Short Homily on the Legacy of
the Rev. Dr. Martin Luther King, Jr.

Delivered by the Rev. Rhonda J. Rubinson
January 15, 2017

Church of the Intercession, NYC

In the name of God:  Father, Son, and Holy Spirit.  Amen.

Today in church we honor the Rev. Dr. Martin Luther King, Jr., whose birthday we celebrate in our national holiday tomorrow. We know that Dr. King was a very important figure in politics, but we sometimes we forget that he was first and foremost a preacher. In the timeless biblical language written for the political, cultural, and spiritual situations of ancient times, King discovered a way to communicate a similarly powerful yet fresh and timely message to our nation during his lifetime.  Now, nearly 50 years after his death that we can turn to King’s words as we face the political, cultural, and spiritual crises of our own day.  If words are divinely inspired, they never grow old – the truths that they express are, like God, eternal, so by very definition cannot suffer from deterioration or old age.

So it is that we can search Rev. King’s writings for help in our own very dangerous moment in history.  I’d like to highlight some of the ways that he addressed hatred, bigotry and violence in words that we can apply to our angry and tense country today.

First, there is the matter of anti-immigrant xenophobia and racism:  the denigration of those who were not born in this country or who are – to put it simply – not white. King pointed out how baseless such hatred is as he pointed out how deeply connected all human beings across the world are:

We are all caught in an inescapable network of mutuality, tied into a single garment of destiny . . . Did you ever stop to think that you can’t leave for your job in the morning without being dependent on most of the world?  You get up in the morning and go to the bathroom and reach for a sponge that’s handed to you by a Pacific Islander.  You reach for a bar of soap and that’s given to you by a Frenchman.  And then you go into the kitchen to drink your coffee. . . and that’s poured into your cup by a South American . . . Or maybe you’re desirous of having tea which comes from China or cocoa from West Africa . . . Before you finish breakfast, you’ve depended on more than half of the world.

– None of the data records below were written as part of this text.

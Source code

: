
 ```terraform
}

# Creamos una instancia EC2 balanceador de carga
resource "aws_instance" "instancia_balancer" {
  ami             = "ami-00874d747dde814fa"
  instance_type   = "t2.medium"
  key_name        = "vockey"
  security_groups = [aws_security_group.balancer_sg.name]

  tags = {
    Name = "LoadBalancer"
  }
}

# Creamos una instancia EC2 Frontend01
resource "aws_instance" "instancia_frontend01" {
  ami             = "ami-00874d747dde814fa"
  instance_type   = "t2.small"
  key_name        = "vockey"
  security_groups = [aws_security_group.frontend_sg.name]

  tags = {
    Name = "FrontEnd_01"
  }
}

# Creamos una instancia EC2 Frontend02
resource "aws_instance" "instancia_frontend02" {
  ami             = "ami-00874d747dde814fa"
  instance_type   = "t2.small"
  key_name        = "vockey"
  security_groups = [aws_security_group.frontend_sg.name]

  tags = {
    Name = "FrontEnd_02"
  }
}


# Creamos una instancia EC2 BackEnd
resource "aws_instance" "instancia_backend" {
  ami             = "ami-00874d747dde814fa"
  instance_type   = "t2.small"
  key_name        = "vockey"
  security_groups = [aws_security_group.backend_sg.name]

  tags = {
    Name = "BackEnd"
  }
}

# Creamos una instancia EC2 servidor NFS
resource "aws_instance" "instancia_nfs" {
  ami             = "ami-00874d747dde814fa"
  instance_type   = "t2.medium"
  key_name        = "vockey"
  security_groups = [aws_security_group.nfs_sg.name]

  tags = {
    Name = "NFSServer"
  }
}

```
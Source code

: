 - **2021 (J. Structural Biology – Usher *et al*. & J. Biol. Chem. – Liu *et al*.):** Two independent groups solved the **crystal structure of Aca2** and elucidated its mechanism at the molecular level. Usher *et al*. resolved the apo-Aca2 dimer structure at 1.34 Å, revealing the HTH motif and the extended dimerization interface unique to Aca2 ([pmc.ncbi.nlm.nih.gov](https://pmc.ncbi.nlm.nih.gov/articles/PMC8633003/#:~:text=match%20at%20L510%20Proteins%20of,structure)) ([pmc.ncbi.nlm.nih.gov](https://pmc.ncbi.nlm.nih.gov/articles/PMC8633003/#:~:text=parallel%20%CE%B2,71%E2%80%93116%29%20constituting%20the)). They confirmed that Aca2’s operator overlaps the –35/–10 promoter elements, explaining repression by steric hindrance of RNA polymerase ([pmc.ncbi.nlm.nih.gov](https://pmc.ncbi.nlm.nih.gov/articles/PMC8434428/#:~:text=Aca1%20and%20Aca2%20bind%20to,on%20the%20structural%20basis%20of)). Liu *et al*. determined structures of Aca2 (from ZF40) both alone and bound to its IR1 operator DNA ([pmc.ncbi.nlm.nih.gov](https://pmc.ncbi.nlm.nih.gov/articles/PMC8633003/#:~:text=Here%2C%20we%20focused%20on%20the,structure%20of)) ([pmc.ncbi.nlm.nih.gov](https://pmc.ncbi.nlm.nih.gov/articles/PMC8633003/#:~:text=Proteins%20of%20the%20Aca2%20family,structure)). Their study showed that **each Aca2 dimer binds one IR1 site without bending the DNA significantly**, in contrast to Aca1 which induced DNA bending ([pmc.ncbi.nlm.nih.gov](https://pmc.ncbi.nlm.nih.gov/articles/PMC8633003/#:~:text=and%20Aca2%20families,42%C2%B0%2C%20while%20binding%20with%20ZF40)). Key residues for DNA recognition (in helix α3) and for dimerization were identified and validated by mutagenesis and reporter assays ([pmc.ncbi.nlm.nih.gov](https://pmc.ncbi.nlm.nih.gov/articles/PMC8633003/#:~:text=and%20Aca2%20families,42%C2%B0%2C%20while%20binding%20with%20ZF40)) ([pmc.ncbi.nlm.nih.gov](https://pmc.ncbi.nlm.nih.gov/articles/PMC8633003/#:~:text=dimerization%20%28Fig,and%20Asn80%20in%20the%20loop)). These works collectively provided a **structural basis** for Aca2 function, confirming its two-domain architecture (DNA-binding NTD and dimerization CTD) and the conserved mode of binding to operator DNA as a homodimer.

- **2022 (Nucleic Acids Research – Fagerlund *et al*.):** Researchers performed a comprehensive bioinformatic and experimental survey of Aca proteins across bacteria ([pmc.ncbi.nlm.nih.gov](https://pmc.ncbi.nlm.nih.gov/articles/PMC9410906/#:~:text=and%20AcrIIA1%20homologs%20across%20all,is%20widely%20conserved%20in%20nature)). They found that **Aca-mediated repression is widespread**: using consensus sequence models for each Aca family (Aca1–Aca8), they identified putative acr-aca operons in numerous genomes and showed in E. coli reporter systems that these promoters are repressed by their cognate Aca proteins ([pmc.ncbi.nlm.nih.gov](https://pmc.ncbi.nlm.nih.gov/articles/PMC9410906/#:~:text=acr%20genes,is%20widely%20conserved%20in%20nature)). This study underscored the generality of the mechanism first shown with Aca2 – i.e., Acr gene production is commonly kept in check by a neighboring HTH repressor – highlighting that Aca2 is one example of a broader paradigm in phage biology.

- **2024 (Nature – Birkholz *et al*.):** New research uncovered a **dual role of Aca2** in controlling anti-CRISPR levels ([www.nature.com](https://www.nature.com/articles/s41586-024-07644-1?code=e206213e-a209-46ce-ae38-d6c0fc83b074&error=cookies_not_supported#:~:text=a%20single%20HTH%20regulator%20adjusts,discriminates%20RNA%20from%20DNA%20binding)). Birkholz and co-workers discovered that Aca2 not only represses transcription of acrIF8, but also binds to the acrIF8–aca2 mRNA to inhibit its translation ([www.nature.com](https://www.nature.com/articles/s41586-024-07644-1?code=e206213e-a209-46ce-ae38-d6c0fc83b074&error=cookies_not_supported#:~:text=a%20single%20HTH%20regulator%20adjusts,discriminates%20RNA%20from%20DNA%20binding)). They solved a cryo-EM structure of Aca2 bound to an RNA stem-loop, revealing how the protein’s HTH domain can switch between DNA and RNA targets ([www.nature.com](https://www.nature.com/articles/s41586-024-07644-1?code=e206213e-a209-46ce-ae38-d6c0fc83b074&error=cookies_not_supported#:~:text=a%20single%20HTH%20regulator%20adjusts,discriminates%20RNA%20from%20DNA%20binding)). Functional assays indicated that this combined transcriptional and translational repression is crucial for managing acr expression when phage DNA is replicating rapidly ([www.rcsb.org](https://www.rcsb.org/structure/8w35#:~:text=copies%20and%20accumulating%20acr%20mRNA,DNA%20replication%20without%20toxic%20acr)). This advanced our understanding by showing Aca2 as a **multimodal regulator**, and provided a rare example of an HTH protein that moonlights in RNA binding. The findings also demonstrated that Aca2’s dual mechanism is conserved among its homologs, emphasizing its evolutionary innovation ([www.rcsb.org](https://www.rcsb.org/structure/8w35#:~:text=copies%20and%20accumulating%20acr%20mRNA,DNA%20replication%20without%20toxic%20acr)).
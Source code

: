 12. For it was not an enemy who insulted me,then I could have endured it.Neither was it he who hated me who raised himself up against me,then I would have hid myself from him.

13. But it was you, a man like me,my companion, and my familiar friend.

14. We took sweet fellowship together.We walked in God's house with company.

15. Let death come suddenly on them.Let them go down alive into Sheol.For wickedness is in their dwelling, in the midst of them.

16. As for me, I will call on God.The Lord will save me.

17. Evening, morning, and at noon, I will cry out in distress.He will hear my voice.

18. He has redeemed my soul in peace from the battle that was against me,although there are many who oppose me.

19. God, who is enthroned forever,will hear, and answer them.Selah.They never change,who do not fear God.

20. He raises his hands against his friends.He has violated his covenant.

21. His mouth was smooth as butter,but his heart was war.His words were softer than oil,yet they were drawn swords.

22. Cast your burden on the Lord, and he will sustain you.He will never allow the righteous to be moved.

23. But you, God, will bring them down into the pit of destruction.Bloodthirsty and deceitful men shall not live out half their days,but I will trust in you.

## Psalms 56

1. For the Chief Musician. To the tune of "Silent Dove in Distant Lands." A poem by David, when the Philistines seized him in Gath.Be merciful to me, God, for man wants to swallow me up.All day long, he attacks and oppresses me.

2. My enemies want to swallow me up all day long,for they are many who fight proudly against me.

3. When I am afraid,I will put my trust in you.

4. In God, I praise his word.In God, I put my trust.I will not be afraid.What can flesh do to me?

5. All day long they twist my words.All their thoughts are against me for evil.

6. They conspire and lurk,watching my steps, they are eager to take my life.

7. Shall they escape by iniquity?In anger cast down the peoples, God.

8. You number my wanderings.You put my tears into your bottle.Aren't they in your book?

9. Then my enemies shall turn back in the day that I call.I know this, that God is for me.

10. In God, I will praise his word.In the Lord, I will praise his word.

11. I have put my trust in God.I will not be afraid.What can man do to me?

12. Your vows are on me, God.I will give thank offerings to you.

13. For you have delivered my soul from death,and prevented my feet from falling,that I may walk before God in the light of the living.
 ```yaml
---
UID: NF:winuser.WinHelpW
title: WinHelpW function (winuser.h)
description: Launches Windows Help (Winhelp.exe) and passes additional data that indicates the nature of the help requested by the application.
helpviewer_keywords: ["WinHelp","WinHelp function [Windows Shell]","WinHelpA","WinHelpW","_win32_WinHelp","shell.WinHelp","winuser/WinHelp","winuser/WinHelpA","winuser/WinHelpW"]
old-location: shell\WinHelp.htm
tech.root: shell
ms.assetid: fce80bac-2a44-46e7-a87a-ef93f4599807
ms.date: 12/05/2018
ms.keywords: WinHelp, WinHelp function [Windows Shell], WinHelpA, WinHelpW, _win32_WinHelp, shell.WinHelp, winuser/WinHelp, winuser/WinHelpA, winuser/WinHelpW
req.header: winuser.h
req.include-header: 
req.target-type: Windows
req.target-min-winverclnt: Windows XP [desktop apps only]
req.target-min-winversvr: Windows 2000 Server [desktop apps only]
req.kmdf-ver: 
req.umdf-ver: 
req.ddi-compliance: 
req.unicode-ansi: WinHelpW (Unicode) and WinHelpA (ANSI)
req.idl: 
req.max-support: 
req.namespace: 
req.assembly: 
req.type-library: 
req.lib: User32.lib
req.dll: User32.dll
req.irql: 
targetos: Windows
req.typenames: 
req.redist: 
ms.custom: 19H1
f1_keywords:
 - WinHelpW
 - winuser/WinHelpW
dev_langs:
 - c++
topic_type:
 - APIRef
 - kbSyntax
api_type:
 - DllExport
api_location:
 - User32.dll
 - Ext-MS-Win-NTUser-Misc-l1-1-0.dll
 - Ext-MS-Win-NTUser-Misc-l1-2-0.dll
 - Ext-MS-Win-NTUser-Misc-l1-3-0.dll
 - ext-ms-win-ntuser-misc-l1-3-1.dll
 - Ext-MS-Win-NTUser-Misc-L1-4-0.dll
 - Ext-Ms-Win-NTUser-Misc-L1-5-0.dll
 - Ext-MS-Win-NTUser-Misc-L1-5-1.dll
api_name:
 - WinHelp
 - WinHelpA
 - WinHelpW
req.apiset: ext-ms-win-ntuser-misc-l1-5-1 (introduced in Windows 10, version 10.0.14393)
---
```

Clearly, there is no way on God’s green earth that we can ever be cut off from the rest of humanity, so it is nonsensical to even pretend to try, let alone to try to apply some sort of standard of who is acceptable and who isn’t based on utterly incoherent categories like race and ethnicity.

Speaking of standards, King has very strong words for those who seek to impose their will upon others by calling dissenting opinions “abnormal.”  Listen to this:

Modern psychology has a word that is probably used more than any other word:  it is the word “maladjusted.”  Now we should all seek to live a well-adjusted life . . . but there are some things within our social order to which I am maladjusted and to which I call you to be maladjusted.  I never intend to adjust myself to segregation and discrimination.  I never intend to adjust myself to mob rule.  I never intend to adjust myself to physical violence and to tragic militarism.  I call upon you to be maladjusted to such things.

Here is one more example that is particular pertinent to our vicious political climate today, in which insult, mockery, and shaming of our opponents has become all too commonplace.  King, of course, used non-violent resistance to fight for civil rights – here he speaks of the ultimate objective of non-violence:

 . . . non-violent resistance does not seek to defeat or humiliate the opponent, but to win his friendship and understanding.

My sisters and brothers in Christ, it is our objective to bring healing and reconciliation to the world.  It is the church’s task in dark times to help every child of God reach his or her full potential while connecting all of us through God’s love.  All cultures shift and change over time – we would barely recognize the way of life in Jesus’ time if we were beamed back to the first century by a time machine.  But we would recognize the common human nature of the people of that time: their fears, anxieties, hopes and dreams.  All people in all times and places want physical health and the necessities of life, all people want to be valued, respected; all people want to see the best for their children and families; and especially all people want to be loved.

On this day when we celebrate the Rev. Dr. Martin Luther King, Jr. let us try to emulate him in our own time and place, and build up others when some try to tear down, and to love others when some would hate.  That is the legacy of Our Lord and Savior Jesus Christ, and that is the true legacy of Dr. King.